| Requirement |
Identify and pull out each line of the entries in which "resumeItemListStart" occurs.

[Records from a collection]
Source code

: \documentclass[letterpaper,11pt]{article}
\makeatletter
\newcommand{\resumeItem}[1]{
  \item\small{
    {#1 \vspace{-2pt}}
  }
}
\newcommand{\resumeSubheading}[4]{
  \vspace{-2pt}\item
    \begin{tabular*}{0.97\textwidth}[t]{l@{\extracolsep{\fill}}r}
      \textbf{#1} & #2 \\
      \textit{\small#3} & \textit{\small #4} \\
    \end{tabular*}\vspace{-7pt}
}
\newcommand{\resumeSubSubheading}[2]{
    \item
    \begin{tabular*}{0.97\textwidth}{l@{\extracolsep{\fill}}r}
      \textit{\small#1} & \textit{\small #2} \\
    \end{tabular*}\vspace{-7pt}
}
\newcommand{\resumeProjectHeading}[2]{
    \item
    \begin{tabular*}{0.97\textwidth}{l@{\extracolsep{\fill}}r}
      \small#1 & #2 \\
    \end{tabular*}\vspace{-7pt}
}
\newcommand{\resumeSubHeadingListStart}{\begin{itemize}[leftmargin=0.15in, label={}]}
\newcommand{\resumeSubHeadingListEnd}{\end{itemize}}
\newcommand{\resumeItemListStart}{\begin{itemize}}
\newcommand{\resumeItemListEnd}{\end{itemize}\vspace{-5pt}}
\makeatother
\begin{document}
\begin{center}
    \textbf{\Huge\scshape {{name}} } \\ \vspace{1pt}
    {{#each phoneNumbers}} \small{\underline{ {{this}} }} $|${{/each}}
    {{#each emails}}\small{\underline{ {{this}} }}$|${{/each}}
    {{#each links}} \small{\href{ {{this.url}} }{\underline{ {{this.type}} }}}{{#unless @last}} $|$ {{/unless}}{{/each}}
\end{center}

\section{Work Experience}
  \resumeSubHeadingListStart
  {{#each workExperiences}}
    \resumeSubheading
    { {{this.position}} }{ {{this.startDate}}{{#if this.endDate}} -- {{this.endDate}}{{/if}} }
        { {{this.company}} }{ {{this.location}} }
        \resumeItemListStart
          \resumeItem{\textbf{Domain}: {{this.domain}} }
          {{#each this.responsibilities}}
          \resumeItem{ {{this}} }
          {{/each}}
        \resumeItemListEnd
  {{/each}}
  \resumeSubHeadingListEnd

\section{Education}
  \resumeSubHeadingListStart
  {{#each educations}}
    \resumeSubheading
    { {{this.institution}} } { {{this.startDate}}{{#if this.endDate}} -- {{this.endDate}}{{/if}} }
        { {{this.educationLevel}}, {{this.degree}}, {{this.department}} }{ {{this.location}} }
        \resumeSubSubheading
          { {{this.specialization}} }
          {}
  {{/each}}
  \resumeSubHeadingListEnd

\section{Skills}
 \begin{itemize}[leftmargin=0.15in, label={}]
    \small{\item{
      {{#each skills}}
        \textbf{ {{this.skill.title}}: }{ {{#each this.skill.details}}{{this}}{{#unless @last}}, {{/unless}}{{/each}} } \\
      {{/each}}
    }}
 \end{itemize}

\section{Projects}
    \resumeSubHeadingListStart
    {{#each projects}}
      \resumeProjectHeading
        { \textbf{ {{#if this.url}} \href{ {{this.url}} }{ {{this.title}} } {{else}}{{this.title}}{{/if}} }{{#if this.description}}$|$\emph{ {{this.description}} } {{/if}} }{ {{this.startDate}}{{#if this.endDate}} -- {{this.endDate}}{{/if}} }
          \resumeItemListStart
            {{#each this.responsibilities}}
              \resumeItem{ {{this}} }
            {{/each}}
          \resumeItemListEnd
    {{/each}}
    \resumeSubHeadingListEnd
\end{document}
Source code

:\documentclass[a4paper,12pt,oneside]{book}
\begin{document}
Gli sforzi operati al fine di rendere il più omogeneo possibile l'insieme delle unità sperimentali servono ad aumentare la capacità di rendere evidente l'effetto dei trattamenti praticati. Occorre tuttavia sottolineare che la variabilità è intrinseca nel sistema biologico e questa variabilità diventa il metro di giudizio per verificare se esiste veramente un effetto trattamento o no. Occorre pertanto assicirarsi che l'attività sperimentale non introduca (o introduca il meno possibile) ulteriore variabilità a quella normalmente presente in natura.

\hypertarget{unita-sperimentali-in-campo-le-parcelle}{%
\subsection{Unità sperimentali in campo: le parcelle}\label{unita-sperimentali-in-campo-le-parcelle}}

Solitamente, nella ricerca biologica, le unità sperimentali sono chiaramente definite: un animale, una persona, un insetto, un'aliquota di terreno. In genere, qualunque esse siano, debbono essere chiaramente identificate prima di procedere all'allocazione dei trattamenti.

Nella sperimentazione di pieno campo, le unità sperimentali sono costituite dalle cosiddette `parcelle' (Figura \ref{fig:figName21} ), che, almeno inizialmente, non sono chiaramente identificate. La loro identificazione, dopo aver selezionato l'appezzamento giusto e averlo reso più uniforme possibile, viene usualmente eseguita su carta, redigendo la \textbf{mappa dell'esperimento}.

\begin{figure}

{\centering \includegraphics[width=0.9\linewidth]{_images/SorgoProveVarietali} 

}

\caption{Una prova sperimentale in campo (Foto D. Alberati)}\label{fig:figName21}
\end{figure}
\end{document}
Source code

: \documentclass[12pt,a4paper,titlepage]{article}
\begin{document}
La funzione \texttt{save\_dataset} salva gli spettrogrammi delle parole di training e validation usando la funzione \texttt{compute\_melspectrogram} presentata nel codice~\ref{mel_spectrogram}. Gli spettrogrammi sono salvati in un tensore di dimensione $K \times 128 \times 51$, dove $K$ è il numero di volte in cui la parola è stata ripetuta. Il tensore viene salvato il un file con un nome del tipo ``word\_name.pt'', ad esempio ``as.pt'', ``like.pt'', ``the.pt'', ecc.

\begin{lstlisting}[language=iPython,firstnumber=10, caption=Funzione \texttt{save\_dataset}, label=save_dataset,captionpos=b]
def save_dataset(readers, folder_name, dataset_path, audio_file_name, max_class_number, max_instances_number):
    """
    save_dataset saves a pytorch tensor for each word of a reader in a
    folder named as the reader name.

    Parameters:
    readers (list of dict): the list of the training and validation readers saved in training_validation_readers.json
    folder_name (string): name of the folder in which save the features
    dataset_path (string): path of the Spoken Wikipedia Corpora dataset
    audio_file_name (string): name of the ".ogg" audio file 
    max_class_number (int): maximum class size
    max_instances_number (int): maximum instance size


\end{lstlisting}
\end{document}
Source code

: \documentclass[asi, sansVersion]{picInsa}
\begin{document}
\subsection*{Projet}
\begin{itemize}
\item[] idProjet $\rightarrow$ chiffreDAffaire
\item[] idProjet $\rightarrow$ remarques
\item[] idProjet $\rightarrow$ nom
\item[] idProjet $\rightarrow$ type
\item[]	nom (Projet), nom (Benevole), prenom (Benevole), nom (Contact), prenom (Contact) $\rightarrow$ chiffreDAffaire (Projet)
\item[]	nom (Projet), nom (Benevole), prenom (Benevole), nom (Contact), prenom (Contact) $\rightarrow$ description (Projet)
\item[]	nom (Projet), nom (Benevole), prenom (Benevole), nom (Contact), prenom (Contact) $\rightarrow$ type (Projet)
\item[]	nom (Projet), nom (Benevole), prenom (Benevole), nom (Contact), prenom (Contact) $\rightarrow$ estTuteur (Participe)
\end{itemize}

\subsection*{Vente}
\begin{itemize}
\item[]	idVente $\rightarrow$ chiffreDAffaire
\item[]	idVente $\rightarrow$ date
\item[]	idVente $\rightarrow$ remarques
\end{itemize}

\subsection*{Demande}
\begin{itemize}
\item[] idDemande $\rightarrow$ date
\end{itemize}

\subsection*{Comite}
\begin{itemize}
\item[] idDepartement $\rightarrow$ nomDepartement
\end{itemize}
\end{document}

| Exercise solution |
\newcommand{\resumeItemListStart}{\begin{itemize}}
        \resumeItemListStart
          \resumeItemListStart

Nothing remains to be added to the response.